§ The task: Please copy each line below that contains the string "https".

[Source texts of formatted documents]
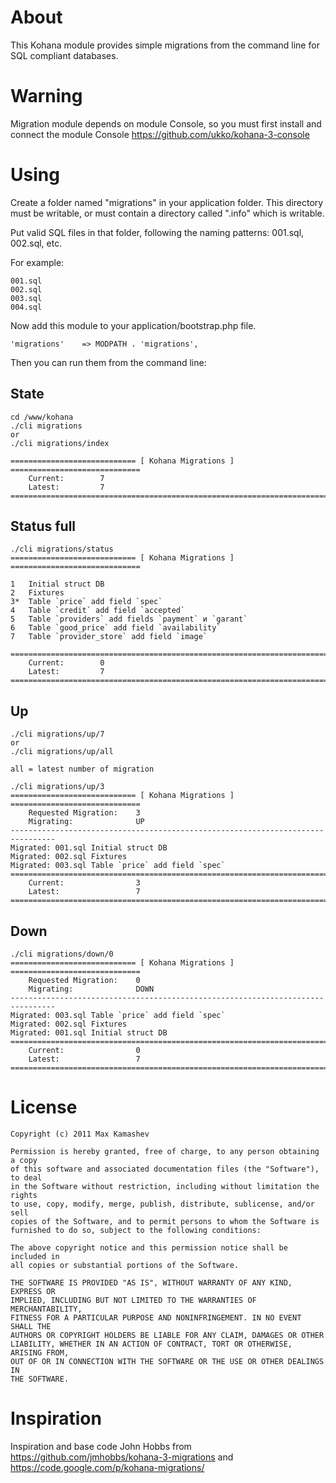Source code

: # About

This Kohana module provides simple migrations from the command line for SQL compliant databases.

# Warning
Migration module depends on module Console, so you must first install and connect the module Console
https://github.com/ukko/kohana-3-console

# Using

Create a folder named "migrations" in your application folder.  This directory must be writable, or must contain a directory called ".info" which is writable.

Put valid SQL files in that folder, following the naming patterns: 001.sql, 002.sql, etc.

For example:

	001.sql
	002.sql
	003.sql
	004.sql

Now add this module to your application/bootstrap.php file.

    'migrations'    => MODPATH . 'migrations',

Then you can run them from the command line:

## State

	cd /www/kohana
	./cli migrations
    or
    ./cli migrations/index  
   
    ============================ [ Kohana Migrations ] =============================
	    Current:		7
	    Latest:			7
    ================================================================================

## Status full

    ./cli migrations/status
    ============================ [ Kohana Migrations ] =============================

    1	Initial struct DB
    2	Fixtures
    3*	Table `price` add field `spec`
    4	Table `credit` add field `accepted`
    5	Table `providers` add fields `payment` и `garant`
    6	Table `good_price` add field `availability`
    7	Table `provider_store` add field `image`

    ================================================================================
	    Current:		0
	    Latest:			7
    ================================================================================

## Up

	./cli migrations/up/7
	or
	./cli migrations/up/all
	
	all = latest number of migration

    ./cli migrations/up/3
    ============================ [ Kohana Migrations ] =============================
	    Requested Migration:	3
	    Migrating:		        UP
    --------------------------------------------------------------------------------
    Migrated: 001.sql Initial struct DB
    Migrated: 002.sql Fixtures
    Migrated: 003.sql Table `price` add field `spec`
    ================================================================================
	    Current:		        3
	    Latest:			        7
    ================================================================================
    
## Down

    ./cli migrations/down/0  
	============================ [ Kohana Migrations ] =============================
	    Requested Migration:	0
	    Migrating:		        DOWN
    --------------------------------------------------------------------------------
    Migrated: 003.sql Table `price` add field `spec`
    Migrated: 002.sql Fixtures
    Migrated: 001.sql Initial struct DB
    ================================================================================
	    Current:		        0
	    Latest:			        7
    ================================================================================

# License

	Copyright (c) 2011 Max Kamashev

	Permission is hereby granted, free of charge, to any person obtaining a copy
	of this software and associated documentation files (the "Software"), to deal
	in the Software without restriction, including without limitation the rights
	to use, copy, modify, merge, publish, distribute, sublicense, and/or sell
	copies of the Software, and to permit persons to whom the Software is
	furnished to do so, subject to the following conditions:

	The above copyright notice and this permission notice shall be included in
	all copies or substantial portions of the Software.

	THE SOFTWARE IS PROVIDED "AS IS", WITHOUT WARRANTY OF ANY KIND, EXPRESS OR
	IMPLIED, INCLUDING BUT NOT LIMITED TO THE WARRANTIES OF MERCHANTABILITY,
	FITNESS FOR A PARTICULAR PURPOSE AND NONINFRINGEMENT. IN NO EVENT SHALL THE
	AUTHORS OR COPYRIGHT HOLDERS BE LIABLE FOR ANY CLAIM, DAMAGES OR OTHER
	LIABILITY, WHETHER IN AN ACTION OF CONTRACT, TORT OR OTHERWISE, ARISING FROM,
	OUT OF OR IN CONNECTION WITH THE SOFTWARE OR THE USE OR OTHER DEALINGS IN
	THE SOFTWARE.

# Inspiration

Inspiration and base code John Hobbs from https://github.com/jmhobbs/kohana-3-migrations 
and https://code.google.com/p/kohana-migrations/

§ Exercise result:
https://github.com/ukko/kohana-3-console
Inspiration and base code John Hobbs from https://github.com/jmhobbs/kohana-3-migrations 
and https://code.google.com/p/kohana-migrations/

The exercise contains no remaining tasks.